* _WORK REQUEST_: Both the line containing "### Implementation Guidance" and the line containing "2. **Develop system" belong to the span. Output exactly that span from the listing below, and nothing outside it.

==== MATERIAL PROVIDED

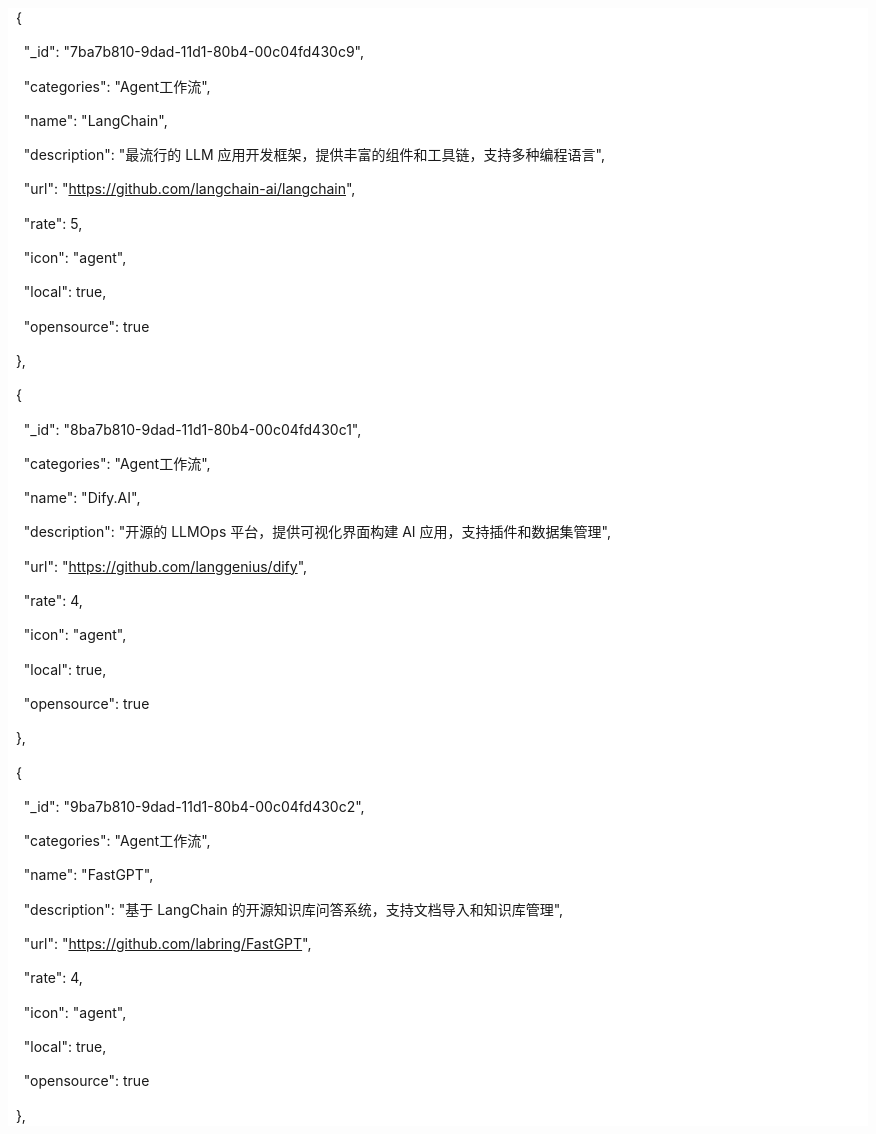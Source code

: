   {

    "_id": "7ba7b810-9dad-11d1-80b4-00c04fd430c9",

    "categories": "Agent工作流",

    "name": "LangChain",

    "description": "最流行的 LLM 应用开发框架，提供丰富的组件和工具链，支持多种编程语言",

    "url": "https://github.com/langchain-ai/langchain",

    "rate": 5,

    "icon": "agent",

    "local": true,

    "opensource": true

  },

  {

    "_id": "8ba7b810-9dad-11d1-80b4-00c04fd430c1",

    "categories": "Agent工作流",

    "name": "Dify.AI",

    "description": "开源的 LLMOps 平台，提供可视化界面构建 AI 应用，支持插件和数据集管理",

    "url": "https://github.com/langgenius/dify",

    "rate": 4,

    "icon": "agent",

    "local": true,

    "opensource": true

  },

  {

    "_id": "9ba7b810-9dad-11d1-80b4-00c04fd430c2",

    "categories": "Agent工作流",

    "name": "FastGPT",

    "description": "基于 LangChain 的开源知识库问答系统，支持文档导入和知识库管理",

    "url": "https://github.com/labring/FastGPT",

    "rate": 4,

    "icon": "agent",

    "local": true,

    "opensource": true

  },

========
==== MATERIAL PROVIDED

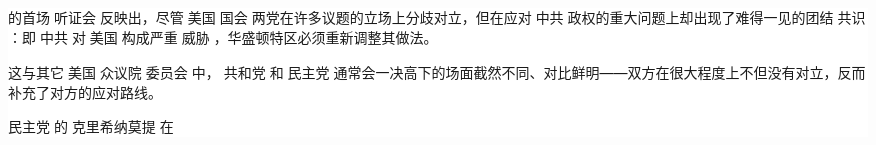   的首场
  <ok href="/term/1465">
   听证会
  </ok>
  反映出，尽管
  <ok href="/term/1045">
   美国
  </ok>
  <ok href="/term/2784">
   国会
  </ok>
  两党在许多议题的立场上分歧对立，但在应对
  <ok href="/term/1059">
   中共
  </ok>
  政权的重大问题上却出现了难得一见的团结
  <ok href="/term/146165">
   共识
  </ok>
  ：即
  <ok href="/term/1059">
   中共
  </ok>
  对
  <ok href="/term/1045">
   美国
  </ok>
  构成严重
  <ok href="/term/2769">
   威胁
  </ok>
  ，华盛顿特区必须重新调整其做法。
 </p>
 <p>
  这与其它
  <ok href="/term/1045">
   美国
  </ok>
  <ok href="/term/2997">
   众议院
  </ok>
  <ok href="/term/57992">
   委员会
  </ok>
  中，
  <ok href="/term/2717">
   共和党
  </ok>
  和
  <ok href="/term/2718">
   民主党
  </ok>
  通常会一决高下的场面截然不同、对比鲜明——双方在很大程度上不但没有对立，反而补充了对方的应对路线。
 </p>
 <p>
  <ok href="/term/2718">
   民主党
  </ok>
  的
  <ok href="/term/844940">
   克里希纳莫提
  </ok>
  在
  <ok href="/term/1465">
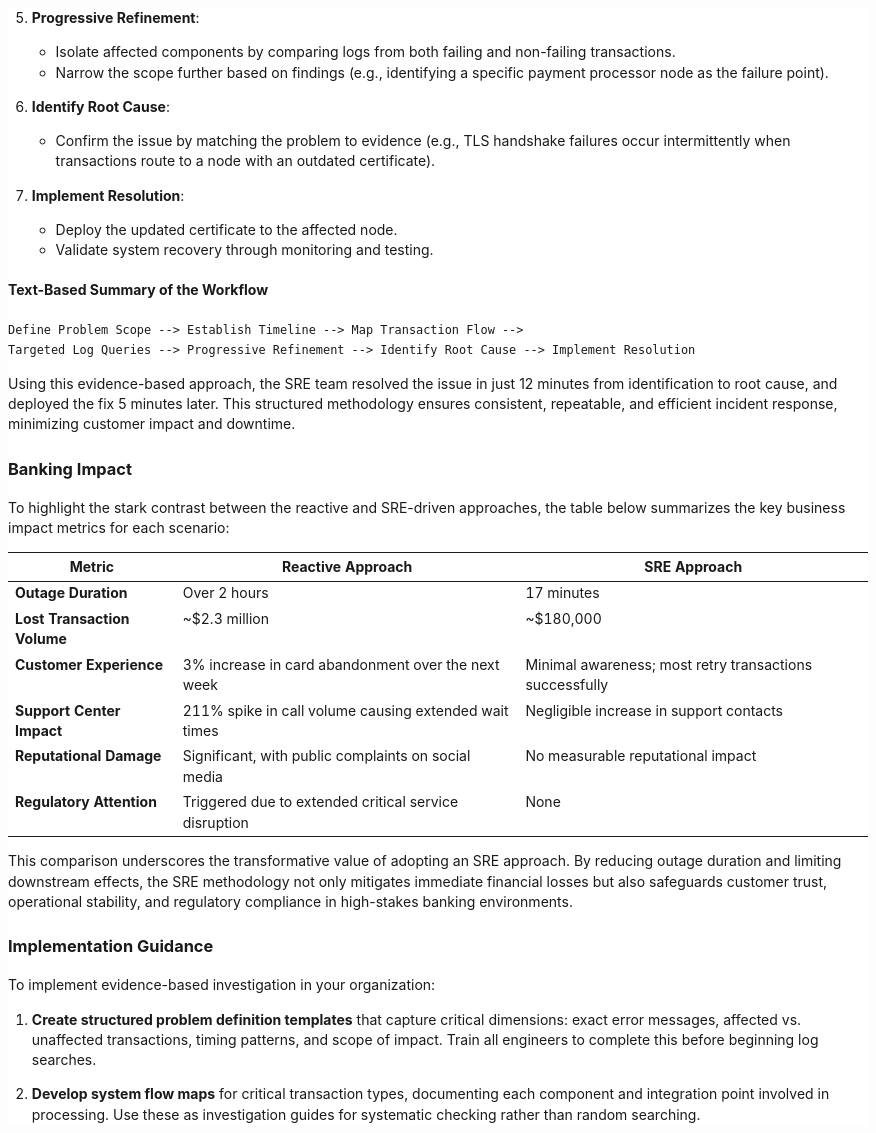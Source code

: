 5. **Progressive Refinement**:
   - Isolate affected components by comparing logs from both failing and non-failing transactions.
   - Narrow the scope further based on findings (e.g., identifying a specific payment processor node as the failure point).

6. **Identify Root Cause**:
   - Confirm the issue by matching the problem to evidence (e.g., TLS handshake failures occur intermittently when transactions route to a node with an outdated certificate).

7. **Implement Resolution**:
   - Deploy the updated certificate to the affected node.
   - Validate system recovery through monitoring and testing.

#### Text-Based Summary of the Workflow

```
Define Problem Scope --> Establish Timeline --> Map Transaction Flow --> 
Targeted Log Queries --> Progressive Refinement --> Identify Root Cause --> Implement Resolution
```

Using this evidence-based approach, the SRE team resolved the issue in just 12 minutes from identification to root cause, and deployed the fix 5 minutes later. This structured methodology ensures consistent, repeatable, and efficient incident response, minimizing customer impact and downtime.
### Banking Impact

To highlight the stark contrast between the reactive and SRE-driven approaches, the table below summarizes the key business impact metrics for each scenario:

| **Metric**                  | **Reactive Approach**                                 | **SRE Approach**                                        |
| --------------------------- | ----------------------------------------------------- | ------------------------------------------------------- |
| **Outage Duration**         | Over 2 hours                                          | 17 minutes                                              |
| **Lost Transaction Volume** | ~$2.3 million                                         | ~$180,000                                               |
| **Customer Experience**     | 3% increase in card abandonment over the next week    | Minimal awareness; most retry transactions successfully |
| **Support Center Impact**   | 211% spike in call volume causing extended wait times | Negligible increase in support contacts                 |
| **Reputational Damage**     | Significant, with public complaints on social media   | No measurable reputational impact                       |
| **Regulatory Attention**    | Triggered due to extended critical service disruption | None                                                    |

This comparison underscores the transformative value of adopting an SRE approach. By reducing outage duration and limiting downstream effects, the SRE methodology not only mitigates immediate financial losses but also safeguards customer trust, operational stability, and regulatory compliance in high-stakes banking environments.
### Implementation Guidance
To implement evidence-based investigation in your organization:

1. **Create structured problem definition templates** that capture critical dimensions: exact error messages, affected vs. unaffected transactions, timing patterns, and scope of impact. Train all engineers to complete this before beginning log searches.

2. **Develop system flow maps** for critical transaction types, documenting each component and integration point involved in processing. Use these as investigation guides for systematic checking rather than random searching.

========

* _SOLUTION BELOW_:
### Implementation Guidance
To implement evidence-based investigation in your organization:

1. **Create structured problem definition templates** that capture critical dimensions: exact error messages, affected vs. unaffected transactions, timing patterns, and scope of impact. Train all engineers to complete this before beginning log searches.

2. **Develop system flow maps** for critical transaction types, documenting each component and integration point involved in processing. Use these as investigation guides for systematic checking rather than random searching.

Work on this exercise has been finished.